With all of this in mind, it should not be a surprise to learn that in just the first three months of FY 2024, immigration judges dismissed 54,000-plus pending removal cases in immigration court and terminated nearly 15,000 others (more than 69,000 in total), putting judges on track to cut loose more than 276,000 alien respondents, the vast majority of whom are facially removable, this fiscal year.

That’s on top of more than 207,000 other dismissals and terminations in FY 2023. I’d give you the FY 2022 numbers, too, but unfortunately the DOJ link to those stats takes you back instead to the FY 2023 numbers. Not that I am suggesting anything’s amiss, but if I were AG Garland, I wouldn’t want these facts getting out.

That said, I now agree with PLA Doyle that ICE is “out of control” — though likely not in the same way she meant it four years ago.
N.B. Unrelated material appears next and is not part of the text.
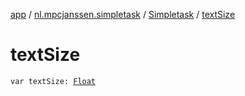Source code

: [app](../../index.md) / [nl.mpcjanssen.simpletask](../index.md) / [Simpletask](index.md) / [textSize](.)

# textSize

`var textSize: `[`Float`](https://kotlinlang.org/api/latest/jvm/stdlib/kotlin/-float/index.html)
Meanwhile, when listening to President Biden complain that the U.S. “immigration and asylum system ... is simply broken”, remember who broke it, and how.

Was Bernardo Raul Castro Mato, an illegal entrant from Venezuela charged with shooting two NYPD cops, one of the thousands of lucky migrants who took advantage of ICE Principal Legal Advisor Kerry Doyle’s “PD” largesse when his case was closed in May? No way to tell, but Congress may want to find out.